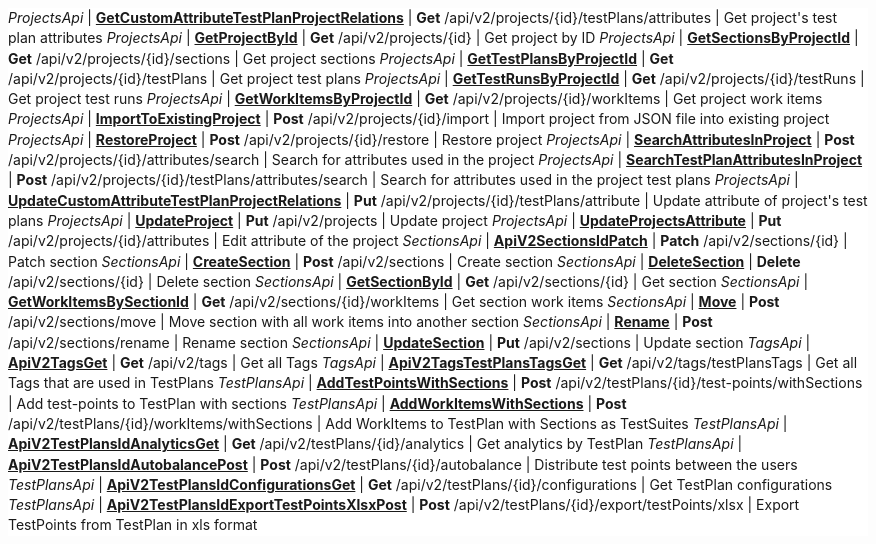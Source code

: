 *ProjectsApi* | [**GetCustomAttributeTestPlanProjectRelations**](docs/ProjectsApi.md#getcustomattributetestplanprojectrelations) | **Get** /api/v2/projects/{id}/testPlans/attributes | Get project&#39;s test plan attributes
*ProjectsApi* | [**GetProjectById**](docs/ProjectsApi.md#getprojectbyid) | **Get** /api/v2/projects/{id} | Get project by ID
*ProjectsApi* | [**GetSectionsByProjectId**](docs/ProjectsApi.md#getsectionsbyprojectid) | **Get** /api/v2/projects/{id}/sections | Get project sections
*ProjectsApi* | [**GetTestPlansByProjectId**](docs/ProjectsApi.md#gettestplansbyprojectid) | **Get** /api/v2/projects/{id}/testPlans | Get project test plans
*ProjectsApi* | [**GetTestRunsByProjectId**](docs/ProjectsApi.md#gettestrunsbyprojectid) | **Get** /api/v2/projects/{id}/testRuns | Get project test runs
*ProjectsApi* | [**GetWorkItemsByProjectId**](docs/ProjectsApi.md#getworkitemsbyprojectid) | **Get** /api/v2/projects/{id}/workItems | Get project work items
*ProjectsApi* | [**ImportToExistingProject**](docs/ProjectsApi.md#importtoexistingproject) | **Post** /api/v2/projects/{id}/import | Import project from JSON file into existing project
*ProjectsApi* | [**RestoreProject**](docs/ProjectsApi.md#restoreproject) | **Post** /api/v2/projects/{id}/restore | Restore project
*ProjectsApi* | [**SearchAttributesInProject**](docs/ProjectsApi.md#searchattributesinproject) | **Post** /api/v2/projects/{id}/attributes/search | Search for attributes used in the project
*ProjectsApi* | [**SearchTestPlanAttributesInProject**](docs/ProjectsApi.md#searchtestplanattributesinproject) | **Post** /api/v2/projects/{id}/testPlans/attributes/search | Search for attributes used in the project test plans
*ProjectsApi* | [**UpdateCustomAttributeTestPlanProjectRelations**](docs/ProjectsApi.md#updatecustomattributetestplanprojectrelations) | **Put** /api/v2/projects/{id}/testPlans/attribute | Update attribute of project&#39;s test plans
*ProjectsApi* | [**UpdateProject**](docs/ProjectsApi.md#updateproject) | **Put** /api/v2/projects | Update project
*ProjectsApi* | [**UpdateProjectsAttribute**](docs/ProjectsApi.md#updateprojectsattribute) | **Put** /api/v2/projects/{id}/attributes | Edit attribute of the project
*SectionsApi* | [**ApiV2SectionsIdPatch**](docs/SectionsApi.md#apiv2sectionsidpatch) | **Patch** /api/v2/sections/{id} | Patch section
*SectionsApi* | [**CreateSection**](docs/SectionsApi.md#createsection) | **Post** /api/v2/sections | Create section
*SectionsApi* | [**DeleteSection**](docs/SectionsApi.md#deletesection) | **Delete** /api/v2/sections/{id} | Delete section
*SectionsApi* | [**GetSectionById**](docs/SectionsApi.md#getsectionbyid) | **Get** /api/v2/sections/{id} | Get section
*SectionsApi* | [**GetWorkItemsBySectionId**](docs/SectionsApi.md#getworkitemsbysectionid) | **Get** /api/v2/sections/{id}/workItems | Get section work items
*SectionsApi* | [**Move**](docs/SectionsApi.md#move) | **Post** /api/v2/sections/move | Move section with all work items into another section
*SectionsApi* | [**Rename**](docs/SectionsApi.md#rename) | **Post** /api/v2/sections/rename | Rename section
*SectionsApi* | [**UpdateSection**](docs/SectionsApi.md#updatesection) | **Put** /api/v2/sections | Update section
*TagsApi* | [**ApiV2TagsGet**](docs/TagsApi.md#apiv2tagsget) | **Get** /api/v2/tags | Get all Tags
*TagsApi* | [**ApiV2TagsTestPlansTagsGet**](docs/TagsApi.md#apiv2tagstestplanstagsget) | **Get** /api/v2/tags/testPlansTags | Get all Tags that are used in TestPlans
*TestPlansApi* | [**AddTestPointsWithSections**](docs/TestPlansApi.md#addtestpointswithsections) | **Post** /api/v2/testPlans/{id}/test-points/withSections | Add test-points to TestPlan with sections
*TestPlansApi* | [**AddWorkItemsWithSections**](docs/TestPlansApi.md#addworkitemswithsections) | **Post** /api/v2/testPlans/{id}/workItems/withSections | Add WorkItems to TestPlan with Sections as TestSuites
*TestPlansApi* | [**ApiV2TestPlansIdAnalyticsGet**](docs/TestPlansApi.md#apiv2testplansidanalyticsget) | **Get** /api/v2/testPlans/{id}/analytics | Get analytics by TestPlan
*TestPlansApi* | [**ApiV2TestPlansIdAutobalancePost**](docs/TestPlansApi.md#apiv2testplansidautobalancepost) | **Post** /api/v2/testPlans/{id}/autobalance | Distribute test points between the users
*TestPlansApi* | [**ApiV2TestPlansIdConfigurationsGet**](docs/TestPlansApi.md#apiv2testplansidconfigurationsget) | **Get** /api/v2/testPlans/{id}/configurations | Get TestPlan configurations
*TestPlansApi* | [**ApiV2TestPlansIdExportTestPointsXlsxPost**](docs/TestPlansApi.md#apiv2testplansidexporttestpointsxlsxpost) | **Post** /api/v2/testPlans/{id}/export/testPoints/xlsx | Export TestPoints from TestPlan in xls format
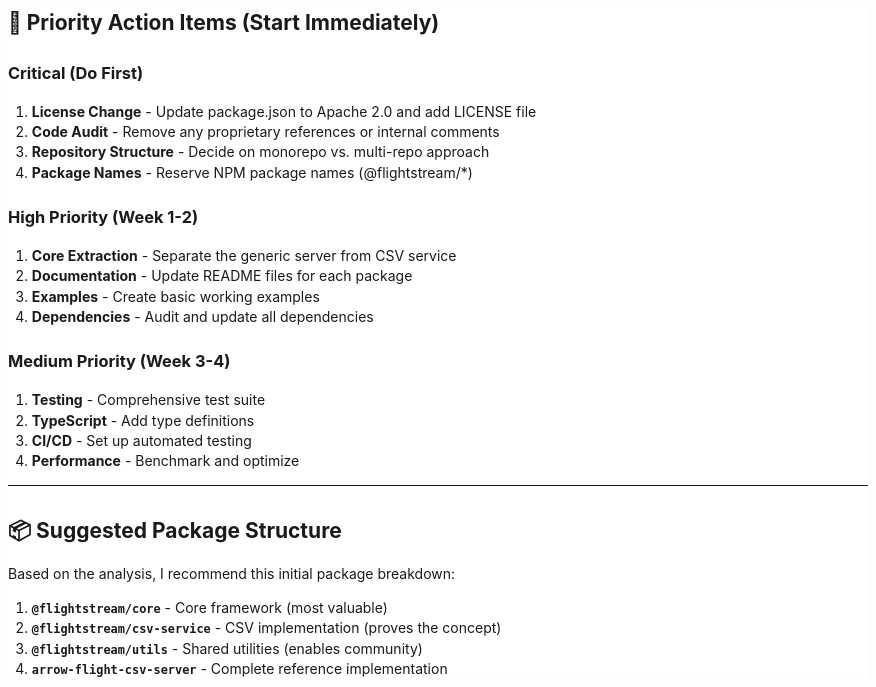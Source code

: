 
## **🎯 Priority Action Items (Start Immediately)**

### **Critical (Do First)**
1. **License Change** - Update package.json to Apache 2.0 and add LICENSE file
2. **Code Audit** - Remove any proprietary references or internal comments
3. **Repository Structure** - Decide on monorepo vs. multi-repo approach
4. **Package Names** - Reserve NPM package names (@flightstream/*)

### **High Priority (Week 1-2)**
1. **Core Extraction** - Separate the generic server from CSV service
2. **Documentation** - Update README files for each package
3. **Examples** - Create basic working examples
4. **Dependencies** - Audit and update all dependencies

### **Medium Priority (Week 3-4)**
1. **Testing** - Comprehensive test suite
2. **TypeScript** - Add type definitions
3. **CI/CD** - Set up automated testing
4. **Performance** - Benchmark and optimize

---

## **📦 Suggested Package Structure**

Based on the analysis, I recommend this initial package breakdown:

1. **`@flightstream/core`** - Core framework (most valuable)
2. **`@flightstream/csv-service`** - CSV implementation (proves the concept)
3. **`@flightstream/utils`** - Shared utilities (enables community)
4. **`arrow-flight-csv-server`** - Complete reference implementation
==========
● **About this task**: Omitting the pictures, write out the material above exactly as it stands.

● **Task result**:
Source code

: *ProjectsApi* | [**GetCustomAttributeTestPlanProjectRelations**](docs/ProjectsApi.md#getcustomattributetestplanprojectrelations) | **Get** /api/v2/projects/{id}/testPlans/attributes | Get project&#39;s test plan attributes
*ProjectsApi* | [**GetProjectById**](docs/ProjectsApi.md#getprojectbyid) | **Get** /api/v2/projects/{id} | Get project by ID
*ProjectsApi* | [**GetSectionsByProjectId**](docs/ProjectsApi.md#getsectionsbyprojectid) | **Get** /api/v2/projects/{id}/sections | Get project sections
*ProjectsApi* | [**GetTestPlansByProjectId**](docs/ProjectsApi.md#gettestplansbyprojectid) | **Get** /api/v2/projects/{id}/testPlans | Get project test plans
*ProjectsApi* | [**GetTestRunsByProjectId**](docs/ProjectsApi.md#gettestrunsbyprojectid) | **Get** /api/v2/projects/{id}/testRuns | Get project test runs
*ProjectsApi* | [**GetWorkItemsByProjectId**](docs/ProjectsApi.md#getworkitemsbyprojectid) | **Get** /api/v2/projects/{id}/workItems | Get project work items
*ProjectsApi* | [**ImportToExistingProject**](docs/ProjectsApi.md#importtoexistingproject) | **Post** /api/v2/projects/{id}/import | Import project from JSON file into existing project
*ProjectsApi* | [**RestoreProject**](docs/ProjectsApi.md#restoreproject) | **Post** /api/v2/projects/{id}/restore | Restore project
*ProjectsApi* | [**SearchAttributesInProject**](docs/ProjectsApi.md#searchattributesinproject) | **Post** /api/v2/projects/{id}/attributes/search | Search for attributes used in the project
*ProjectsApi* | [**SearchTestPlanAttributesInProject**](docs/ProjectsApi.md#searchtestplanattributesinproject) | **Post** /api/v2/projects/{id}/testPlans/attributes/search | Search for attributes used in the project test plans
*ProjectsApi* | [**UpdateCustomAttributeTestPlanProjectRelations**](docs/ProjectsApi.md#updatecustomattributetestplanprojectrelations) | **Put** /api/v2/projects/{id}/testPlans/attribute | Update attribute of project&#39;s test plans
*ProjectsApi* | [**UpdateProject**](docs/ProjectsApi.md#updateproject) | **Put** /api/v2/projects | Update project
*ProjectsApi* | [**UpdateProjectsAttribute**](docs/ProjectsApi.md#updateprojectsattribute) | **Put** /api/v2/projects/{id}/attributes | Edit attribute of the project
*SectionsApi* | [**ApiV2SectionsIdPatch**](docs/SectionsApi.md#apiv2sectionsidpatch) | **Patch** /api/v2/sections/{id} | Patch section
*SectionsApi* | [**CreateSection**](docs/SectionsApi.md#createsection) | **Post** /api/v2/sections | Create section
*SectionsApi* | [**DeleteSection**](docs/SectionsApi.md#deletesection) | **Delete** /api/v2/sections/{id} | Delete section
*SectionsApi* | [**GetSectionById**](docs/SectionsApi.md#getsectionbyid) | **Get** /api/v2/sections/{id} | Get section
*SectionsApi* | [**GetWorkItemsBySectionId**](docs/SectionsApi.md#getworkitemsbysectionid) | **Get** /api/v2/sections/{id}/workItems | Get section work items
*SectionsApi* | [**Move**](docs/SectionsApi.md#move) | **Post** /api/v2/sections/move | Move section with all work items into another section
*SectionsApi* | [**Rename**](docs/SectionsApi.md#rename) | **Post** /api/v2/sections/rename | Rename section
*SectionsApi* | [**UpdateSection**](docs/SectionsApi.md#updatesection) | **Put** /api/v2/sections | Update section
*TagsApi* | [**ApiV2TagsGet**](docs/TagsApi.md#apiv2tagsget) | **Get** /api/v2/tags | Get all Tags
*TagsApi* | [**ApiV2TagsTestPlansTagsGet**](docs/TagsApi.md#apiv2tagstestplanstagsget) | **Get** /api/v2/tags/testPlansTags | Get all Tags that are used in TestPlans
*TestPlansApi* | [**AddTestPointsWithSections**](docs/TestPlansApi.md#addtestpointswithsections) | **Post** /api/v2/testPlans/{id}/test-points/withSections | Add test-points to TestPlan with sections
*TestPlansApi* | [**AddWorkItemsWithSections**](docs/TestPlansApi.md#addworkitemswithsections) | **Post** /api/v2/testPlans/{id}/workItems/withSections | Add WorkItems to TestPlan with Sections as TestSuites
*TestPlansApi* | [**ApiV2TestPlansIdAnalyticsGet**](docs/TestPlansApi.md#apiv2testplansidanalyticsget) | **Get** /api/v2/testPlans/{id}/analytics | Get analytics by TestPlan
*TestPlansApi* | [**ApiV2TestPlansIdAutobalancePost**](docs/TestPlansApi.md#apiv2testplansidautobalancepost) | **Post** /api/v2/testPlans/{id}/autobalance | Distribute test points between the users
*TestPlansApi* | [**ApiV2TestPlansIdConfigurationsGet**](docs/TestPlansApi.md#apiv2testplansidconfigurationsget) | **Get** /api/v2/testPlans/{id}/configurations | Get TestPlan configurations
*TestPlansApi* | [**ApiV2TestPlansIdExportTestPointsXlsxPost**](docs/TestPlansApi.md#apiv2testplansidexporttestpointsxlsxpost) | **Post** /api/v2/testPlans/{id}/export/testPoints/xlsx | Export TestPoints from TestPlan in xls format
Source code

: 
## **🎯 Priority Action Items (Start Immediately)**

### **Critical (Do First)**
1. **License Change** - Update package.json to Apache 2.0 and add LICENSE file
2. **Code Audit** - Remove any proprietary references or internal comments
3. **Repository Structure** - Decide on monorepo vs. multi-repo approach
4. **Package Names** - Reserve NPM package names (@flightstream/*)

### **High Priority (Week 1-2)**
1. **Core Extraction** - Separate the generic server from CSV service
2. **Documentation** - Update README files for each package
3. **Examples** - Create basic working examples
4. **Dependencies** - Audit and update all dependencies

### **Medium Priority (Week 3-4)**
1. **Testing** - Comprehensive test suite
2. **TypeScript** - Add type definitions
3. **CI/CD** - Set up automated testing
4. **Performance** - Benchmark and optimize

---

## **📦 Suggested Package Structure**

Based on the analysis, I recommend this initial package breakdown:

1. **`@flightstream/core`** - Core framework (most valuable)
2. **`@flightstream/csv-service`** - CSV implementation (proves the concept)
3. **`@flightstream/utils`** - Shared utilities (enables community)
4. **`arrow-flight-csv-server`** - Complete reference implementation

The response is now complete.